What you need to do — Please tally the lines below that contain the word "纪元焦点" and reply with the total alone.

==== Data ====

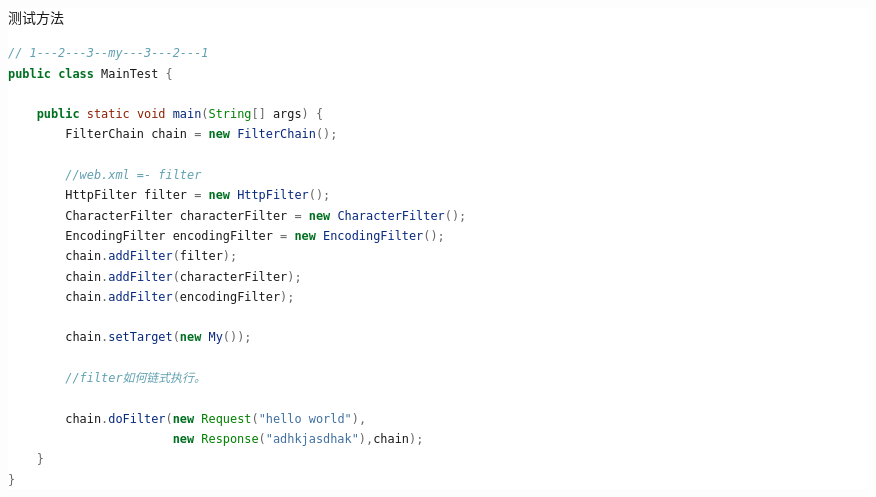 测试方法

```java
// 1---2---3--my---3---2---1
public class MainTest {

    public static void main(String[] args) {
        FilterChain chain = new FilterChain();

        //web.xml =- filter
        HttpFilter filter = new HttpFilter();
        CharacterFilter characterFilter = new CharacterFilter();
        EncodingFilter encodingFilter = new EncodingFilter();
        chain.addFilter(filter);
        chain.addFilter(characterFilter);
        chain.addFilter(encodingFilter);

        chain.setTarget(new My());

        //filter如何链式执行。

        chain.doFilter(new Request("hello world"),
                       new Response("adhkjasdhak"),chain);
    }
}
```

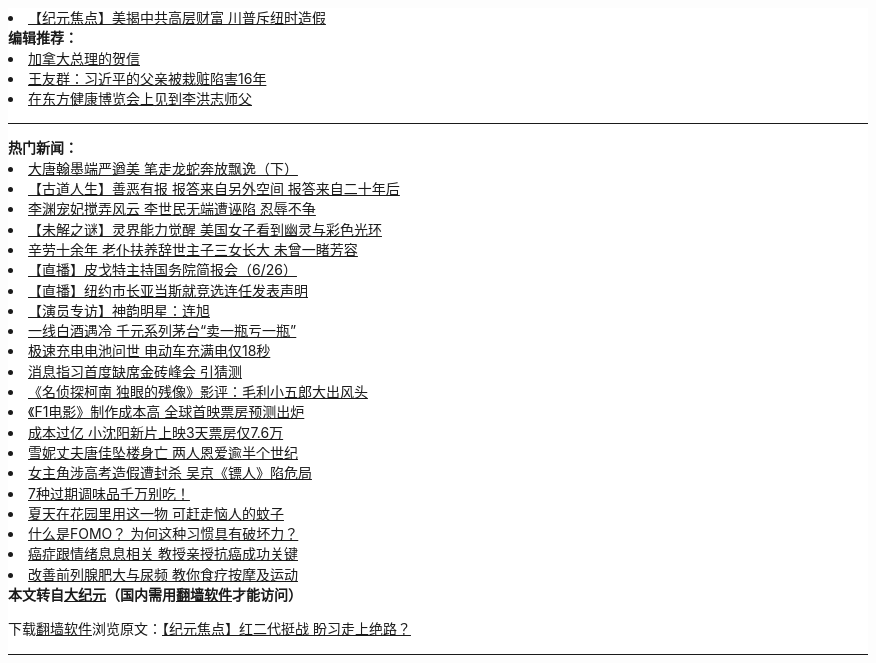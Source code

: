 <li><a href="https://github.com/1992513/djy/blob/master/gb/25/3/22/n14464501.md#1">【纪元焦点】美揭中共高层财富 川普斥纽时造假</a></li>
<strong>编辑推荐：</strong>
<li><a href="https://github.com/1992513/djy/blob/master/gb/15/12/10/n4593139.md?dfh#1" target="_blank">加拿大总理的贺信</a></li><li><a href="https://github.com/1992513/djy/blob/master/gb/20/2/17/n11874645.md#1" target="_blank">王友群：习近平的父亲被栽赃陷害16年</a></li><li><a href="https://github.com/1992513/djy/blob/master/gb/12/10/18/n3709213.md#1" target="_blank">在东方健康博览会上见到李洪志师父</a></li><hr>
<strong>热门新闻：</strong>
<li><a href="https://github.com/1992513/djy/blob/master/gb/25/5/28/n14519658.md#1">大唐翰墨端严遒美 笔走龙蛇奔放飘逸（下）</a></li>
<li><a href="https://github.com/1992513/djy/blob/master/gb/25/5/30/n14520991.md#1">【古道人生】善恶有报 报答来自另外空间 报答来自二十年后</a></li>
<li><a href="https://github.com/1992513/djy/blob/master/gb/25/6/18/n14533725.md#1">李渊宠妃搅弄风云 李世民无端遭诬陷 忍辱不争</a></li>
<li><a href="https://github.com/1992513/djy/blob/master/gb/25/6/21/n14535826.md#1">【未解之谜】灵界能力觉醒 美国女子看到幽灵与彩色光环</a></li>
<li><a href="https://github.com/1992513/djy/blob/master/gb/25/6/15/n14531481.md#1">辛劳十余年 老仆扶养辞世主子三女长大 未曾一睹芳容</a></li>
<li><a href="https://github.com/1992513/djy/blob/master/gb/25/6/26/n14539509.md#1">【直播】皮戈特主持国务院简报会（6/26）</a></li>
<li><a href="https://github.com/1992513/djy/blob/master/gb/25/6/26/n14539444.md#1">【直播】纽约市长亚当斯就竞选连任发表声明</a></li>
<li><a href="https://github.com/1992513/djy/blob/master/gb/25/6/26/n14539478.md#1">【演员专访】神韵明星：连旭</a></li>
<li><a href="https://github.com/1992513/djy/blob/master/gb/25/6/24/n14537991.md#1">一线白酒遇冷 千元系列茅台“卖一瓶亏一瓶”</a></li>
<li><a href="https://github.com/1992513/djy/blob/master/gb/25/6/25/n14538134.md#1">极速充电电池问世 电动车充满电仅18秒</a></li>
<li><a href="https://github.com/1992513/djy/blob/master/gb/25/6/25/n14538094.md#1">消息指习首度缺席金砖峰会 引猜测</a></li>
<li><a href="https://github.com/1992513/djy/blob/master/gb/25/6/25/n14538624.md#1">《名侦探柯南 独眼的残像》影评：毛利小五郎大出风头</a></li>
<li><a href="https://github.com/1992513/djy/blob/master/gb/25/6/26/n14539072.md#1">《F1电影》制作成本高 全球首映票房预测出炉</a></li>
<li><a href="https://github.com/1992513/djy/blob/master/gb/25/6/25/n14538823.md#1">成本过亿 小沈阳新片上映3天票房仅7.6万</a></li>
<li><a href="https://github.com/1992513/djy/blob/master/gb/25/6/23/n14537160.md#1">雪妮丈夫唐佳坠楼身亡 两人恩爱逾半个世纪</a></li>
<li><a href="https://github.com/1992513/djy/blob/master/gb/25/6/25/n14538764.md#1">女主角涉高考造假遭封杀 吴京《镖人》陷危局</a></li>
<li><a href="https://github.com/1992513/djy/blob/master/gb/25/6/25/n14538690.md#1">7种过期调味品千万别吃！</a></li>
<li><a href="https://github.com/1992513/djy/blob/master/gb/25/6/25/n14538188.md#1">夏天在花园里用这一物 可赶走恼人的蚊子</a></li>
<li><a href="https://github.com/1992513/djy/blob/master/gb/25/6/24/n14537581.md#1">什么是FOMO？ 为何这种习惯具有破坏力？</a></li>
<li><a href="https://github.com/1992513/djy/blob/master/gb/25/6/19/n14535109.md#1">癌症跟情绪息息相关 教授亲授抗癌成功关键</a></li>
<li><a href="https://github.com/1992513/djy/blob/master/gb/25/6/21/n14535849.md#1">改善前列腺肥大与尿频 教你食疗按摩及运动</a></li>
<strong>本文转自<a href="https://www.epochtimes.com">大纪元</a>（国内需用<a href="https://github.com/1992513/www/blob/master/README.md#8">翻墙软件</a>才能访问）</strong><p>下载<a href="https://github.com/1992513/www/blob/master/README.md#8">翻墙软件</a>浏览原文：<a href="https://www.epochtimes.com/gb/25/3/25/n14466839.htm">【纪元焦点】红二代挺战 盼习走上绝路？</a></p><hr>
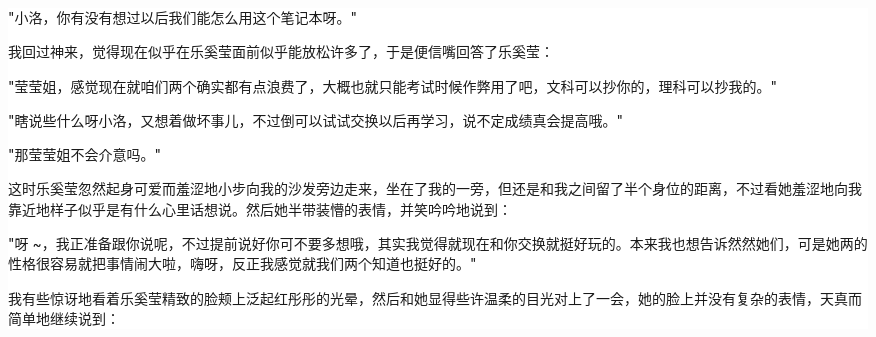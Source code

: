









"小洛，你有没有想过以后我们能怎么用这个笔记本呀。"









我回过神来，觉得现在似乎在乐奚莹面前似乎能放松许多了，于是便信嘴回答了乐奚莹：









"莹莹姐，感觉现在就咱们两个确实都有点浪费了，大概也就只能考试时候作弊用了吧，文科可以抄你的，理科可以抄我的。"







"瞎说些什么呀小洛，又想着做坏事儿，不过倒可以试试交换以后再学习，说不定成绩真会提高哦。"









"那莹莹姐不会介意吗。"











这时乐奚莹忽然起身可爱而羞涩地小步向我的沙发旁边走来，坐在了我的一旁，但还是和我之间留了半个身位的距离，不过看她羞涩地向我靠近地样子似乎是有什么心里话想说。然后她半带装懵的表情，并笑吟吟地说到：







"呀 ~，我正准备跟你说呢，不过提前说好你可不要多想哦，其实我觉得就现在和你交换就挺好玩的。本来我也想告诉然然她们，可是她两的性格很容易就把事情闹大啦，嗨呀，反正我感觉就我们两个知道也挺好的。"









我有些惊讶地看着乐奚莹精致的脸颊上泛起红彤彤的光晕，然后和她显得些许温柔的目光对上了一会，她的脸上并没有复杂的表情，天真而简单地继续说到：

====

Answer box — 2